A 47.8-mile 3.4 GHz AREDN MESH link was brought online today linking Anchorage to the Yetna area. A few weeks ago, Bryan Emerson, KL4A, checked in with me to see about hosting a MESH node at his remote homestead in the Yetna area. After running some path studies and figuring out a technical solution, we decided to deploy a 3.4 GHz Ubiquiti RG26 dish with M3 Rocket radio to his site.

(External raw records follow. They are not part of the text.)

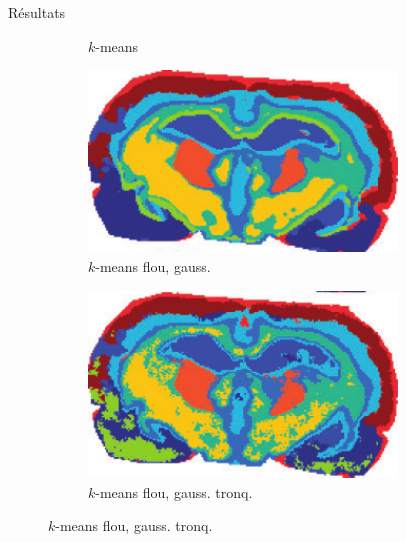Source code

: \documentclass[10pt]{beamer}
\begin{document}
\begin{frame}{Résultats}
\begin{figure}[ht]
\begin{subfigure}[t]{0.33\textwidth}
      \caption{$k$-means}
      \label{subfig:clustering_kmeans}
    \end{subfigure}
    \begin{flushright}
      \begin{subfigure}[t]{0.33\textwidth}
        \centering
        \includegraphics[width=0.9\textwidth]{fig/clustering_sa}
        \caption{$k$-means flou, gauss.}
        \label{subfig:clustering_sa}
      \end{subfigure}%
      \begin{subfigure}[t]{0.33\textwidth}
        \centering
        \includegraphics[width=0.9\textwidth]{fig/clustering_sasa}
        \caption{$k$-means flou, gauss. tronq.}
        \label{subfig:clustering_sasa}
      \end{subfigure}%

    \end{flushright}
  \end{figure}
\end{frame}
\end{document}
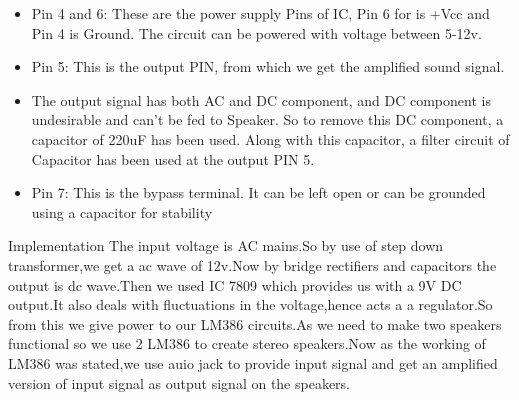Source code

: \documentclass{beamer}
\begin{document}
\begin{frame}
\begin{itemize}
\item
Pin 4 and 6: These are the power supply Pins of IC, Pin 6 for is +Vcc and Pin 4 is Ground. The circuit can be powered with voltage between 5-12v.
\item
Pin 5: This is the output PIN, from which we get the amplified sound signal.
\item
The output signal has both AC and DC component, and DC component is undesirable and can’t be fed to Speaker. So to remove this DC component, a capacitor of 220uF has been used. 
Along with this capacitor, a filter circuit of Capacitor has been used at the output PIN 5.
\item
Pin 7: This is the bypass terminal. It can be left open or can be grounded using a capacitor for stability
\end{itemize}
\end{frame}
\begin{frame}{Implementation}
The input voltage is AC mains.So by use of step down transformer,we get a ac wave of 12v.Now by bridge rectifiers and capacitors the output is dc wave.Then we used IC 7809 which provides us with a 9V DC output.It also deals with fluctuations in the voltage,hence acts a a regulator.So from this we give power to our LM386 circuits.As we need to make two speakers functional so we use 2 LM386 to create stereo speakers.Now as the working of LM386 was stated,we use auio jack to provide input signal and get an amplified version of input signal as output signal on the speakers.   
    
\end{frame}
\end{document}
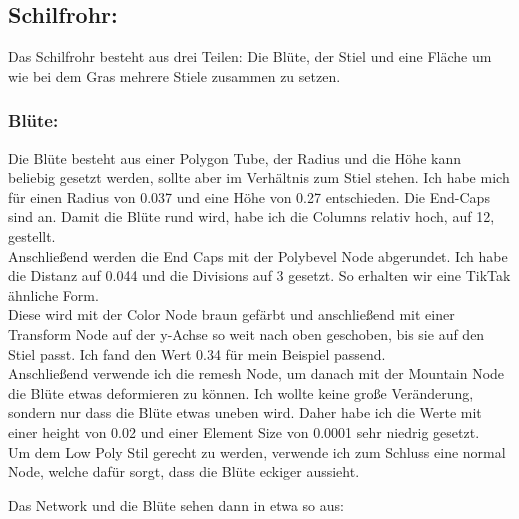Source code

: \documentclass[paper=a4,fontsize=12pt,ngerman]{scrartcl}
\begin{document}
	\subsection*{Schilfrohr:}
	Das Schilfrohr besteht aus drei Teilen: Die Blüte, der Stiel und eine Fläche um wie bei dem Gras mehrere Stiele zusammen zu setzen.
	\subsubsection*{Blüte:}
	Die Blüte besteht aus einer Polygon Tube, der Radius und die Höhe kann beliebig gesetzt werden, sollte aber im Verhältnis zum Stiel stehen. Ich habe mich für einen Radius von 0.037 und eine Höhe von 0.27 entschieden. Die End-Caps sind an. Damit die Blüte rund wird, habe ich die Columns relativ hoch, auf 12, gestellt.\\
	Anschließend werden die End Caps mit der Polybevel Node abgerundet. Ich habe die Distanz auf 0.044 und die Divisions auf 3 gesetzt. So erhalten wir eine TikTak ähnliche Form.\\ 
	Diese wird mit der Color Node braun gefärbt und anschließend mit einer Transform Node auf der y-Achse so weit nach oben geschoben, bis sie auf den Stiel passt. Ich fand den Wert 0.34 für mein Beispiel passend.\\ 
	Anschließend verwende ich die remesh Node, um danach mit der Mountain Node die Blüte etwas deformieren zu können. Ich wollte keine große Veränderung, sondern nur dass die Blüte etwas uneben wird. Daher habe ich die Werte mit einer height von 0.02 und einer Element Size von 0.0001 sehr niedrig gesetzt.\\ 
	Um dem Low Poly Stil gerecht zu werden, verwende ich zum Schluss eine normal Node, welche dafür sorgt, dass die Blüte eckiger aussieht.\\
	\begin{minipage}{0.5\textwidth}
		Das Network und die Blüte sehen dann in etwa so aus:
	\end{minipage}
\end{document}

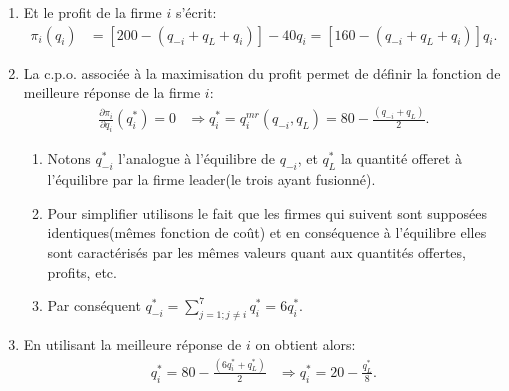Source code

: \documentclass[notes, ignorenonframetext, compress, 10pt, xcolor=svgnames, aspectratio=169]{beamer}
\begin{document}
\begin{frame}[allowframebreaks]{\insertsection}
\begin{enumerate}[$\star$]
            \item Et le profit de la firme $i$ s'écrit:
            \begin{align*}
                \pi_i(q_i) &= \left[200 - (q_{-i} + q_L + q_i ) \right] - 40q_i = \left[160 - ( q_{-i} + q_L + q_i )\right]q_i.
            \end{align*}
            \item La c.p.o. associée à la maximisation du profit permet de définir la fonction
            de meilleure réponse de la firme $i$:
            \begin{align*}
             \frac{\partial \pi_i}{\partial q_i}(q_i^{*}) = 0 &\Rightarrow 
             q_i^{*} = q_i^{mr}(q_{-i}, q_L) = 80 - \frac{(q_{-i} + q_L)}{2}.
             \end{align*}
             \begin{enumerate}[$\star$]
                \item Notons $q_{-i}^{*}$ l'analogue à l'équilibre de $q_{-i}$, et $q_L^*$ la quantité offeret
               à l'équilibre par la firme leader(le trois ayant fusionné). 
               \item Pour simplifier utilisons le fait que les firmes qui suivent 
               sont supposées identiques(mêmes fonction de coût) et en conséquence 
               à l'équilibre elles sont caractérisés par les mêmes valeurs quant aux quantités offertes, profits, etc.  
               \item Par conséquent $q_{-i}^{*} = \sum_{j=1; j\neq i}^7 q_i^* = 6q_i^*$.
              \end{enumerate}
              \item En utilisant la meilleure réponse de $i$ on obtient alors:
              \begin{align*}
                  q_i^{*}= 80 - \frac{(6q_i^* + q_L^*)}{2} &\Rightarrow q_i^* = 20 -\frac{q_L^*}{8}.
                  \end{align*}


\end{enumerate}
\end{frame}
\end{document}
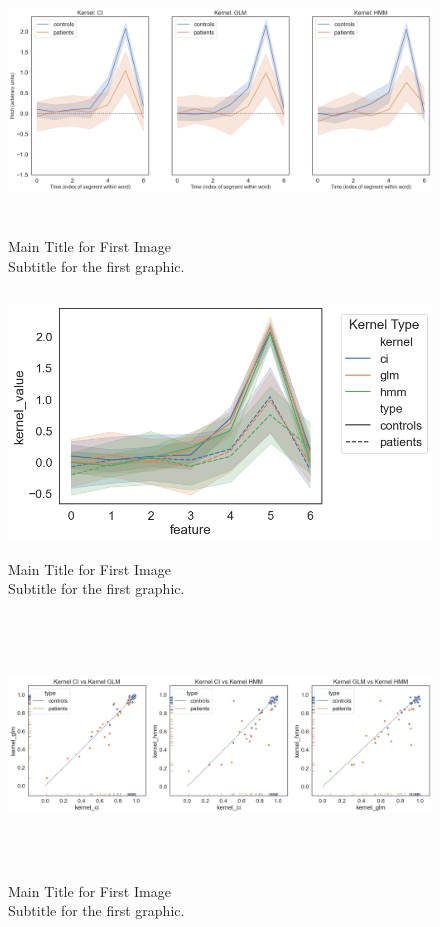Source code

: \begin{figure}[H]
    \centering
    \includegraphics[width=17cm,height=7cm]{MainLayout/Images/chapter8/kernels_segments_methods.png}
    \caption{Main Title for First Image \\ \small Subtitle for the first graphic.}
    \label{fig:kernels_segments_methods}
\end{figure}
\begin{figure}[H]
    \centering
    \includegraphics[width=13cm,height=7cm]{MainLayout/Images/chapter8/kernels_comparisons.png}
    \caption{Main Title for First Image \\ \small Subtitle for the first graphic.}
    \label{fig:kernels_comparisons}
\end{figure}
\begin{figure}[H]
    \centering
    \includegraphics[width=17cm,height=7cm]{MainLayout/Images/chapter8/kernels_methods_participants.png}
    \caption{Main Title for First Image \\ \small Subtitle for the first graphic.}
    \label{fig:kernels_methods_participants}
\end{figure}

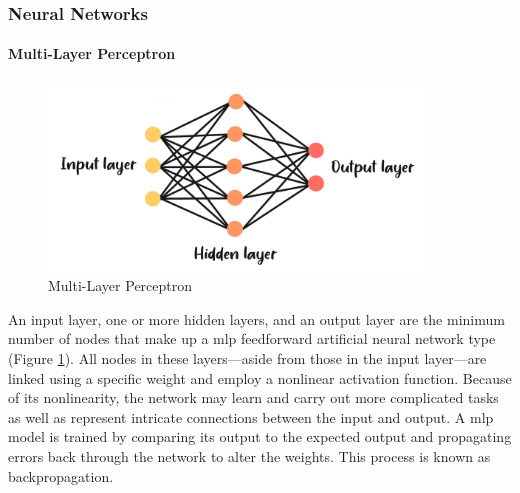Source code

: \subsubsection{Neural Networks}
\paragraph{Multi-Layer Perceptron}
\begin{figure}[!ht]
    \centering
    \includegraphics[width=10cm]{Images/mlp.png}
    \caption{Multi-Layer Perceptron}
    \label{fig:mlp}
\end{figure}
An input layer, one or more hidden layers, and an output layer are the minimum number of nodes that make up a \gls{mlp} feedforward artificial neural network type (Figure \ref{fig:mlp}).
All nodes in these layers—aside from those in the input layer—are linked using a specific weight and employ a nonlinear activation function.
Because of its nonlinearity, the network may learn and carry out more complicated tasks as well as represent intricate connections between the input and output.
A \gls{mlp} model is trained by comparing its output to the expected output and propagating errors back through the network to alter the weights. 
This process is known as backpropagation. \\\cite{haykin_2014_neural}

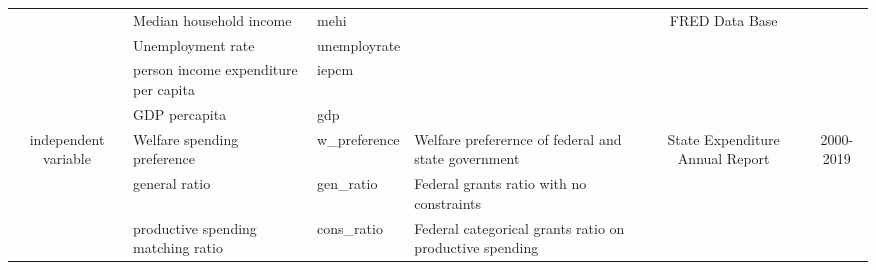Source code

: \begin{table}
{\begin{tabular}{c|p{11.215em}|p{6.645em}|p{6.93em}|c|c}
            \cline{2-5}                                                   & Median household income                                       & mehi                                      & \multicolumn{1}{c|}{}                                   & \multicolumn{1}{c|}{\multirow{4}[8]{*}{FRED Data Base}}                  &                                                     \\
            \cline{2-3}                                                   & Unemployment rate                                             & unemployrate                              & \multicolumn{1}{c|}{}                                   &                                                                          &                                                     \\
            \cline{2-3}                                                   & person income expenditure per capita                          & iepcm                                     & \multicolumn{1}{c|}{}                                   &                                                                          &                                                     \\
            \cline{2-3}                                                   & GDP percapita                                                 & gdp                                       & \multicolumn{1}{c|}{}                                   &                                                                          &                                                     \\
            \hline
            \multicolumn{1}{c|}{\multirow{3}[6]{*}{independent variable}} & Welfare spending preference                                   & w\_preference                             & Welfare preferernce of federal and state government     & \multicolumn{1}{c|}{\multirow{3}[6]{*}{State Expenditure Annual Report}} & \multicolumn{1}{c}{\multirow{3}[6]{*}{2000-2019}}   \\
            \cline{2-4}                                                   & general ratio                                                 & gen\_ratio                                & Federal grants ratio with no constraints                &                                                                          &                                                     \\
            \cline{2-4}                                                   & productive spending matching ratio                            & cons\_ratio                               & Federal categorical grants ratio on productive spending &                                                                          &                                                     \\
            \hline
        \end{tabular}}%
    \label{datasource}%
\end{table}%
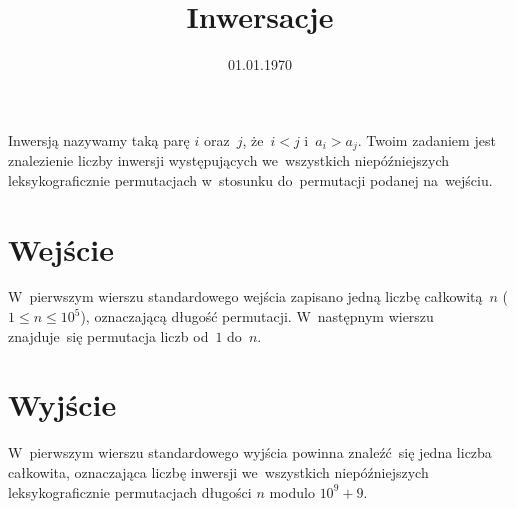 \documentclass[zad]{soigstyl}
\date{01.01.1970}
\title{\mbox{Inwersacje}}
\begin{document}
\begin{tasktext}%
    \noindent
     Inwersją nazywamy taką parę $i$ oraz~$j$, że~$i < j$ i~$a_i > a_j$. Twoim zadaniem jest znalezienie liczby inwersji występujących we~wszystkich niepóźniejszych leksykograficznie permutacjach w~stosunku do~permutacji podanej na~wejściu.
	
    	\section{Wejście}
	W~pierwszym wierszu standardowego wejścia zapisano jedną liczbę całkowitą~$n$ ($1\leqslant n \leqslant 10^5$), oznaczającą długość permutacji. W~następnym wierszu znajduje~się permutacja liczb od~$1$ do~$n$. 

	\section{Wyjście}
	W~pierwszym wierszu standardowego wyjścia powinna znaleźć~się jedna liczba całkowita, oznaczająca liczbę inwersji we~wszystkich niepóźniejszych leksykograficznie permutacjach długości $n$ modulo $10^9 + 9$.
	
	\oigprzyklady
\end{tasktext}
\end{document}
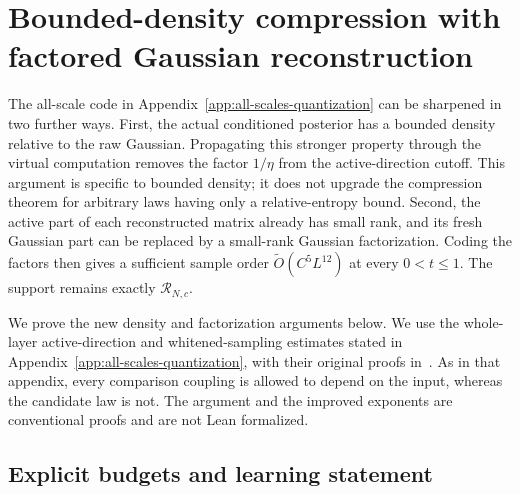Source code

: \section{Bounded-density compression with factored Gaussian reconstruction}
\label{app:factor-code}

The all-scale code in Appendix~\ref{app:all-scales-quantization} can be
sharpened in two further ways. First, the actual conditioned posterior has
a bounded density relative to the raw Gaussian. Propagating this stronger
property through the virtual computation removes the factor $1/\eta$
from the active-direction cutoff. This argument is specific to bounded
density; it does not upgrade the compression theorem for arbitrary laws
having only a relative-entropy bound. Second, the active part of each
reconstructed matrix already has small rank, and its fresh Gaussian part
can be replaced by a small-rank Gaussian factorization. Coding the factors
then gives a sufficient sample order $\widetilde O(C^5L^{12})$ at every
$0<t\le1$. The support remains exactly $\mathcal R_{N,c}$.

We prove the new density and factorization arguments below. We use the
whole-layer active-direction and whitened-sampling estimates stated in
Appendix~\ref{app:all-scales-quantization}, with their original proofs
in~\cite{all-scales}. As in that appendix, every comparison coupling is
allowed to depend on the input, whereas the candidate law is not. The
argument and the improved exponents are conventional proofs and are not
Lean formalized.

\subsection{Explicit budgets and learning statement}

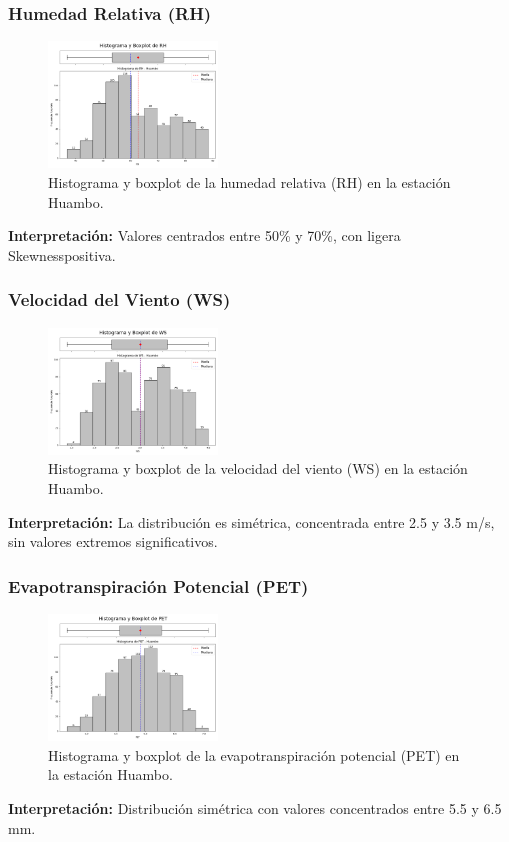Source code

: \subsubsection*{Humedad Relativa (RH)}
\begin{figure}[H]
\centering
\includegraphics[width=0.4\textwidth]{resultados/por_estacion_meteorologica/Huambo/RH_histograma.png}
\caption{Histograma y boxplot de la humedad relativa (RH) en la estación Huambo.}
\label{fig:huambo_RH}
\end{figure}
\textbf{Interpretación:} Valores centrados entre 50\% y 70\%, con ligera Skewnesspositiva.

\subsubsection*{Velocidad del Viento (WS)}
\begin{figure}[H]
\centering
\includegraphics[width=0.4\textwidth]{resultados/por_estacion_meteorologica/Huambo/WS_histograma.png}
\caption{Histograma y boxplot de la velocidad del viento (WS) en la estación Huambo.}
\label{fig:huambo_WS}
\end{figure}
\textbf{Interpretación:} La distribución es simétrica, concentrada entre 2.5 y 3.5 m/s, sin valores extremos significativos.

\subsubsection*{Evapotranspiración Potencial (PET)}
\begin{figure}[H]
\centering
\includegraphics[width=0.4\textwidth]{resultados/por_estacion_meteorologica/Huambo/PET_histograma.png}
\caption{Histograma y boxplot de la evapotranspiración potencial (PET) en la estación Huambo.}
\label{fig:huambo_PET}
\end{figure}
\textbf{Interpretación:} Distribución simétrica con valores concentrados entre 5.5 y 6.5 mm.

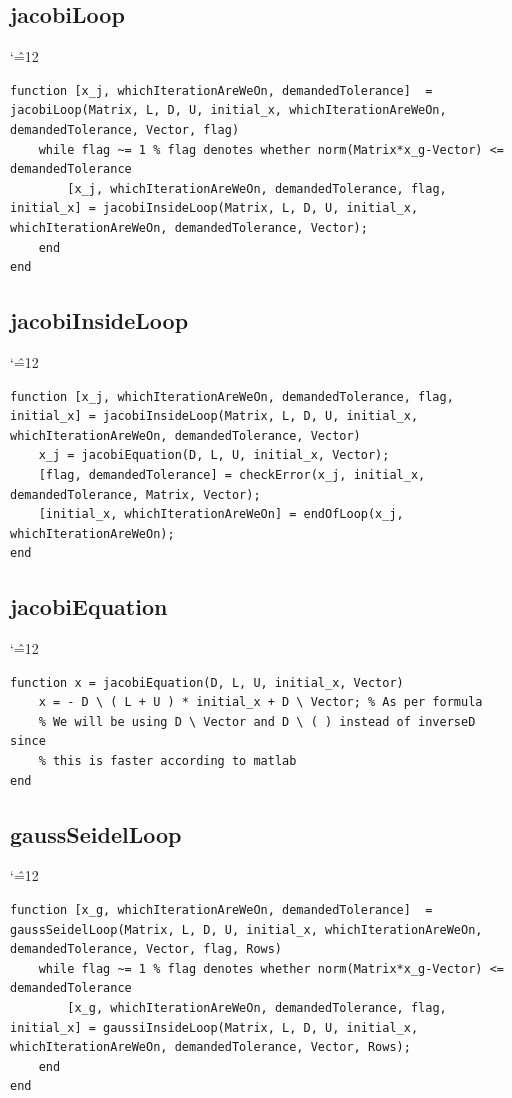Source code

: \documentclass[12pt]{report}
\newenvironment{simplechar}{%
   \catcode`\^=12
}{}
\begin{document}
\subsection{jacobiLoop}
\begin{simplechar}
\begin{lstlisting}
function [x_j, whichIterationAreWeOn, demandedTolerance]  = jacobiLoop(Matrix, L, D, U, initial_x, whichIterationAreWeOn, demandedTolerance, Vector, flag)
    while flag ~= 1 % flag denotes whether norm(Matrix*x_g-Vector) <= demandedTolerance
        [x_j, whichIterationAreWeOn, demandedTolerance, flag, initial_x] = jacobiInsideLoop(Matrix, L, D, U, initial_x, whichIterationAreWeOn, demandedTolerance, Vector);
    end
end
\end{lstlisting}
\end{simplechar}

\subsection{jacobiInsideLoop}
\begin{simplechar}
\begin{lstlisting}
function [x_j, whichIterationAreWeOn, demandedTolerance, flag, initial_x] = jacobiInsideLoop(Matrix, L, D, U, initial_x, whichIterationAreWeOn, demandedTolerance, Vector)
    x_j = jacobiEquation(D, L, U, initial_x, Vector);
    [flag, demandedTolerance] = checkError(x_j, initial_x, demandedTolerance, Matrix, Vector);
    [initial_x, whichIterationAreWeOn] = endOfLoop(x_j, whichIterationAreWeOn);
end
\end{lstlisting}
\end{simplechar}

\subsection{jacobiEquation}
\begin{simplechar}
\begin{lstlisting}
function x = jacobiEquation(D, L, U, initial_x, Vector)
    x = - D \ ( L + U ) * initial_x + D \ Vector; % As per formula
    % We will be using D \ Vector and D \ ( ) instead of inverseD since
    % this is faster according to matlab
end
\end{lstlisting}
\end{simplechar}

\subsection{gaussSeidelLoop}
\begin{simplechar}
\begin{lstlisting}
function [x_g, whichIterationAreWeOn, demandedTolerance]  = gaussSeidelLoop(Matrix, L, D, U, initial_x, whichIterationAreWeOn, demandedTolerance, Vector, flag, Rows)
    while flag ~= 1 % flag denotes whether norm(Matrix*x_g-Vector) <= demandedTolerance
        [x_g, whichIterationAreWeOn, demandedTolerance, flag, initial_x] = gaussiInsideLoop(Matrix, L, D, U, initial_x, whichIterationAreWeOn, demandedTolerance, Vector, Rows);
    end
end
\end{lstlisting}
\end{simplechar}
\end{document}
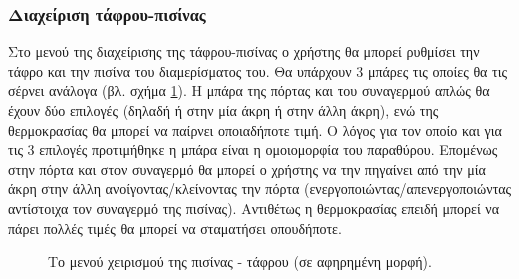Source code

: \documentclass{assignment}
\begin{document}

\subsubsection{Διαχείριση τάφρου-πισίνας}

Στο μενού της διαχείρισης της τάφρου-πισίνας ο χρήστης θα μπορεί ρυθμίσει την τάφρο και την πισίνα του διαμερίσματος του. Θα υπάρχουν 3 μπάρες τις οποίες θα τις σέρνει ανάλογα (βλ. σχήμα \ref{fig:menu:pisina}). Η μπάρα της πόρτας και του συναγερμού απλώς θα έχουν δύο επιλογές (δηλαδή ή στην μία άκρη ή στην άλλη άκρη), ενώ της θερμοκρασίας θα μπορεί να παίρνει οποιαδήποτε τιμή. Ο λόγος για τον οποίο και για τις 3 επιλογές προτιμήθηκε η μπάρα είναι η ομοιομορφία του παραθύρου. Επομένως στην πόρτα και στον συναγερμό θα μπορεί ο χρήστης να την πηγαίνει από την μία άκρη στην άλλη ανοίγοντας/κλείνοντας την πόρτα (ενεργοποιώντας/απενεργοποιώντας αντίστοιχα τον συναγερμό της πισίνας). Αντιθέτως η θερμοκρασίας επειδή μπορεί να πάρει πολλές τιμές θα μπορεί να σταματήσει οπουδήποτε.

\begin{figure}
\begin{center}
\caption{Το μενού χειρισμού της πισίνας - τάφρου (σε αφηρημένη μορφή).}
\label{fig:menu:pisina}
\end{center}
\end{figure}
\end{document}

Bryan’s plan was to mount the dish at about 70 feet up his Rohn 25G tower to clear the local trees in order to get a true line of site to our Site Summit node. We built a Cat5e cable long enough to get out of his shack and up the tower and turned the unit on. Initial results showed that the remote unit could see our Site Summit and Hillside South nodes in Anchorage, and vice versa, but the signal to noise ratio (SNR) was not adequate to provide any actual data throughput. Bryan eyeballed the dish from the ground and decided that it looked like it might be pointed a bit skyward, so up the tower he went again. This time, he had a ground crew (his wife!) monitor the signal strength as reported by the radio on the web browser. He managed to get about 6 more dB of SNR wrung out by improving the aim, but this still wasn’t quite enough to do the trick.
At this point, things were looking pretty shaky and I was worried that we were out of luck. But, fortunately, I gave our MESH Mentor, Tom Delker, K1KY in Smyrna, TN a call to discuss. Tom suggested a couple strategies to try to make this work. First, we elected to decrease the link bandwidth from 20 MHz to 10 MHz. Second, we changed frequency to be clear of other frequencies were using for the MESH system. To affect this change, we had to consider 5 other nodes on the network and had to make similar changes to those units. When it was all said and done, we had it! A solid 6.5 to 9 Mbps link!
Tom reports that this is the longest MESH link he’s aware of our connected networks! (UPDATE – 3/1/2019 – turns out to be the 2nd longest link….just barely… the record is held by Andre, K6AH) And this wasn’t even a dish-to-dish link! It was a dish to sector antenna link! We know that a dish-to-dish link would absolutely have better performance, but we are happy with our results! Maybe a dish-to-dish link will follow?!
Many thanks to Bryan for hosting this node and doing all the leg work at the distant end. Thanks to Tom Delker for his solid advice and oversight. More to follow!